• Exercise instructions:
Find the lines below that contain "data" and tally them. Return only the total.

• Records supplied:
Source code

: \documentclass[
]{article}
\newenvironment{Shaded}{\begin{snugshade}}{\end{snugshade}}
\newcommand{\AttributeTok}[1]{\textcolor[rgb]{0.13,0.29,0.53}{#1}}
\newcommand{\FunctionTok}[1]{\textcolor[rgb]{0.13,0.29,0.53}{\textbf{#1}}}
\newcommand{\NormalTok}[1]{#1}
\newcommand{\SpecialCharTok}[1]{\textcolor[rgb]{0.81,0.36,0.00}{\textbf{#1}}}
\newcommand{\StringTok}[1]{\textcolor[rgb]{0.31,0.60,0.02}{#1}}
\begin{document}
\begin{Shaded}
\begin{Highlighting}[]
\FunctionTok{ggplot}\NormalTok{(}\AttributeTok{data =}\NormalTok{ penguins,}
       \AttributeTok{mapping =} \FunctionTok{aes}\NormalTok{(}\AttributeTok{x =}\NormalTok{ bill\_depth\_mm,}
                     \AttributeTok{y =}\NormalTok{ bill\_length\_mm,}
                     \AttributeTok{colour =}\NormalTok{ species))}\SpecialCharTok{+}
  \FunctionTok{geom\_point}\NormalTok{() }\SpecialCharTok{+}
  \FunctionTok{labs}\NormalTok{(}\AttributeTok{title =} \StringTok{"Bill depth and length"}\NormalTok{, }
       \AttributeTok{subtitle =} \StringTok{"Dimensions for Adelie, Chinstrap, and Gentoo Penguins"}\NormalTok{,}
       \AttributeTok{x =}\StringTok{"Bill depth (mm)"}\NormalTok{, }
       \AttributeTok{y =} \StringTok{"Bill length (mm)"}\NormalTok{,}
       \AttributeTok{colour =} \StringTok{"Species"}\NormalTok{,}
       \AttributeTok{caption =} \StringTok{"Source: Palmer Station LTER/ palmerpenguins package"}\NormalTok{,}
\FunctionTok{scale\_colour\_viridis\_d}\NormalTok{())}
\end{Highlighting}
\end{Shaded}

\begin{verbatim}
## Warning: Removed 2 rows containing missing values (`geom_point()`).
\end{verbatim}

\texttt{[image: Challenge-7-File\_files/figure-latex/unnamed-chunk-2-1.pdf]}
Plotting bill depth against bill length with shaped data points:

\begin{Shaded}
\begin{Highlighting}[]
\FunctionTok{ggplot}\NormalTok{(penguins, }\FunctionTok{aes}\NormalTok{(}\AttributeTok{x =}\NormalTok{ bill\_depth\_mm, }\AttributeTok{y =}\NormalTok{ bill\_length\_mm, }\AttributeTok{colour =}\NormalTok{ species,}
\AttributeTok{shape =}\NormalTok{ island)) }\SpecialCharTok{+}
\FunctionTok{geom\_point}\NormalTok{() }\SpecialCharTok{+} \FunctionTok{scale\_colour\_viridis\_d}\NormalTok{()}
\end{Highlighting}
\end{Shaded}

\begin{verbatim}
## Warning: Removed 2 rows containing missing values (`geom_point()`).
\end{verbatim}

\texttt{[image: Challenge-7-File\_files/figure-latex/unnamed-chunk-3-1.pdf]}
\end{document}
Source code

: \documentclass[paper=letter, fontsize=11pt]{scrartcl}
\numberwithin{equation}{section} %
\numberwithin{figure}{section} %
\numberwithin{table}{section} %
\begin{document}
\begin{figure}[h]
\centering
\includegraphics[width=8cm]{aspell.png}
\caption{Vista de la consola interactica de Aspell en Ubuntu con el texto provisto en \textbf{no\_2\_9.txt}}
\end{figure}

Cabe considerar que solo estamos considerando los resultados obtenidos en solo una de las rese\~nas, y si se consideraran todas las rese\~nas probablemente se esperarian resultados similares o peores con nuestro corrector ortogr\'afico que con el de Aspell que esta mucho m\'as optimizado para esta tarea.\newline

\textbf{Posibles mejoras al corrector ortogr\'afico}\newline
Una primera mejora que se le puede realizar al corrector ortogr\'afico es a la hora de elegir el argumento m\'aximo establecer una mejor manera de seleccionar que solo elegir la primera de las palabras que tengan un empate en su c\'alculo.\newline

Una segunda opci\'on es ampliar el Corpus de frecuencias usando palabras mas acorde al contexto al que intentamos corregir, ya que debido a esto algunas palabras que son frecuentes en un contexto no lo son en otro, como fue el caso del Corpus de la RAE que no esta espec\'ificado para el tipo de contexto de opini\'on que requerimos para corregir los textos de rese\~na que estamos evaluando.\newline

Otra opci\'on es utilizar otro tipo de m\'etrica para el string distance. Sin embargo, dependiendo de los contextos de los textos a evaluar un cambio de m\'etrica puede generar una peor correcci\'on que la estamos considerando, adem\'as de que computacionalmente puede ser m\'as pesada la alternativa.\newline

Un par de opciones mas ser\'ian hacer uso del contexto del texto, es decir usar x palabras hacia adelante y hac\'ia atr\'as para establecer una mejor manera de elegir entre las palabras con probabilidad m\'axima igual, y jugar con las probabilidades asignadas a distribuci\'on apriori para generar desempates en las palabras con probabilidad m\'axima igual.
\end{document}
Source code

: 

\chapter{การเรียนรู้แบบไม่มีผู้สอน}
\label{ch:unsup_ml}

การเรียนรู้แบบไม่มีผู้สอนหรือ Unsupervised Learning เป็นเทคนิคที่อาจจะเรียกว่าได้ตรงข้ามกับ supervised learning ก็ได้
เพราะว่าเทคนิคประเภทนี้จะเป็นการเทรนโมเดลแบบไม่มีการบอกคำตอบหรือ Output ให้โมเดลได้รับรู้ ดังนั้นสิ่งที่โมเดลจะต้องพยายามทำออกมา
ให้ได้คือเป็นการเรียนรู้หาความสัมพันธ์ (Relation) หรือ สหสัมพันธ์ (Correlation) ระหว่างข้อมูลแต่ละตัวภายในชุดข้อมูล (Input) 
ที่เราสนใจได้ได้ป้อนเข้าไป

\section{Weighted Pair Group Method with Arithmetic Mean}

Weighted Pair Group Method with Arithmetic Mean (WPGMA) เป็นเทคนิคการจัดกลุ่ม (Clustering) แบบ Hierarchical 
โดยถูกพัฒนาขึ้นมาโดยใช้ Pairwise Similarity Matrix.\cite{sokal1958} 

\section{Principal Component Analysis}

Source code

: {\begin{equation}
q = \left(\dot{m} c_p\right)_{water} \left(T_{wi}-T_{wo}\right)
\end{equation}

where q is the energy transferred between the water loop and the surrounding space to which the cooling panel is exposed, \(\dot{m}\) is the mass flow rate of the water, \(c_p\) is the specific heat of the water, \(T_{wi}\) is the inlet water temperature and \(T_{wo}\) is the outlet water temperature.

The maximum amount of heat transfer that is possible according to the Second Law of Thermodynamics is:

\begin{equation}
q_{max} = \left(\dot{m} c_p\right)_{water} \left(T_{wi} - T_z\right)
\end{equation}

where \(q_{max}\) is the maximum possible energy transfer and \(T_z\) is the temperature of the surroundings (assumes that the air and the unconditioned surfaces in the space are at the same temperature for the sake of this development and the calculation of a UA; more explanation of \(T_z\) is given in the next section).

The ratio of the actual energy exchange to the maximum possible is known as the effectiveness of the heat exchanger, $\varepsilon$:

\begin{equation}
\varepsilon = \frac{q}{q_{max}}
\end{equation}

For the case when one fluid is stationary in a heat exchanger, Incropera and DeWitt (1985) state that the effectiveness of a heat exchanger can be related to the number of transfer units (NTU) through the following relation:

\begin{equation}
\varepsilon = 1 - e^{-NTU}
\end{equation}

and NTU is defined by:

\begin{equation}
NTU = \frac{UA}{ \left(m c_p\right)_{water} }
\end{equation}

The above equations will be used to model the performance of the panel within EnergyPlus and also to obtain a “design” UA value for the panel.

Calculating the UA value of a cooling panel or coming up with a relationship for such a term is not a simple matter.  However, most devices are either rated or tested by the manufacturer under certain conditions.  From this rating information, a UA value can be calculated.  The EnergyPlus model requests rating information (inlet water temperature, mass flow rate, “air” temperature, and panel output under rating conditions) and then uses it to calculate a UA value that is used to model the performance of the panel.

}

• Solution to the problem:
2